▶ Problem to work on: The data below should be printed in full, exactly, and without any of its images.

##### Records shown #####

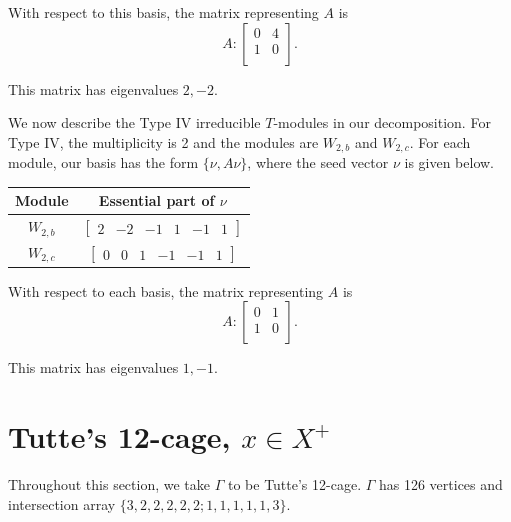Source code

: \documentclass[12pt,letterpaper]{article}
\newcommand{\rowvector}[1]{\begin{bmatrix} #1 \end{bmatrix}}
\newcommand{\GraphNumber}{}
\newcommand{\GraphTitle}{}
\newcommand{\VertexCount}{}
\newcommand{\IntersectionArray}{}
\newcommand{\DateString}{}
\begin{document}
With respect to this basis, the matrix representing $A$ is
\begin{equation}
    A: \begin{bmatrix}
  0 & 4 \\
  1 & 0 \\
\end{bmatrix}.
\label{eq:des-III}
\end{equation}

This matrix has eigenvalues $2, -2$.

We now describe the Type IV irreducible $T$-modules in our decomposition. For Type IV, the multiplicity is 2 and the modules are $W_{2,b}$ and $W_{2,c}$. For each module, our basis has the form $\{\nu, A\nu\}$, where the seed vector $\nu$ is given below.
\begin{center}
    \begin{tabular}{c | c}
    \toprule
       \textbf{Module}  & \textbf {Essential part of }$\nu$ \\
       \midrule
       $W_{2,b}$  & $\rowvector{2 & -2 & -1 & 1 & -1 & 1}$ \\[1.67pt]
       $W_{2,c}$  & $\rowvector{0 & 0 & 1 & -1 & -1 & 1}$ \\
    \bottomrule
    \end{tabular}
\end{center}

With respect to each basis, the matrix representing $A$ is 
\begin{equation}
    A: \begin{bmatrix}
  0 & 1 \\
  1 & 0 \\
\end{bmatrix}.
\label{eq:des-IV}
\end{equation}

This matrix has eigenvalues $1, -1$.



\renewcommand{\GraphNumber}{11}
\renewcommand{\GraphTitle}{Tutte's 12-cage}
\renewcommand{\VertexCount}{126}
\renewcommand{\IntersectionArray}{\{3,2,2,2,2,2;1,1,1,1,1,3\}}
\renewcommand{\DateString}{2026.04.12 (orig. 2026.01)}

\section{\texorpdfstring{Tutte's 12-cage, $x \in X^+$}{Tutte's 12-cage, x in X+}}
Throughout this section, we take $\Gamma$ to be Tutte's 12-cage. $\Gamma$ has 126 vertices and intersection array $\{3,2,2,2,2,2;1,1,1,1,1,3\}$.
\end{document}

#####

▶ Output:
Source code

: \documentclass[12pt,letterpaper]{article}
\newcommand{\rowvector}[1]{\begin{bmatrix} #1 \end{bmatrix}}
\newcommand{\GraphNumber}{}
\newcommand{\GraphTitle}{}
\newcommand{\VertexCount}{}
\newcommand{\IntersectionArray}{}
\newcommand{\DateString}{}
\begin{document}
With respect to this basis, the matrix representing $A$ is
\begin{equation}
    A: \begin{bmatrix}
  0 & 4 \\
  1 & 0 \\
\end{bmatrix}.
\label{eq:des-III}
\end{equation}

This matrix has eigenvalues $2, -2$.

We now describe the Type IV irreducible $T$-modules in our decomposition. For Type IV, the multiplicity is 2 and the modules are $W_{2,b}$ and $W_{2,c}$. For each module, our basis has the form $\{\nu, A\nu\}$, where the seed vector $\nu$ is given below.
\begin{center}
    \begin{tabular}{c | c}
    \toprule
       \textbf{Module}  & \textbf {Essential part of }$\nu$ \\
       \midrule
       $W_{2,b}$  & $\rowvector{2 & -2 & -1 & 1 & -1 & 1}$ \\[1.67pt]
       $W_{2,c}$  & $\rowvector{0 & 0 & 1 & -1 & -1 & 1}$ \\
    \bottomrule
    \end{tabular}
\end{center}

With respect to each basis, the matrix representing $A$ is 
\begin{equation}
    A: \begin{bmatrix}
  0 & 1 \\
  1 & 0 \\
\end{bmatrix}.
\label{eq:des-IV}
\end{equation}

This matrix has eigenvalues $1, -1$.



\renewcommand{\GraphNumber}{11}
\renewcommand{\GraphTitle}{Tutte's 12-cage}
\renewcommand{\VertexCount}{126}
\renewcommand{\IntersectionArray}{\{3,2,2,2,2,2;1,1,1,1,1,3\}}
\renewcommand{\DateString}{2026.04.12 (orig. 2026.01)}

\section{\texorpdfstring{Tutte's 12-cage, $x \in X^+$}{Tutte's 12-cage, x in X+}}
Throughout this section, we take $\Gamma$ to be Tutte's 12-cage. $\Gamma$ has 126 vertices and intersection array $\{3,2,2,2,2,2;1,1,1,1,1,3\}$.
\end{document}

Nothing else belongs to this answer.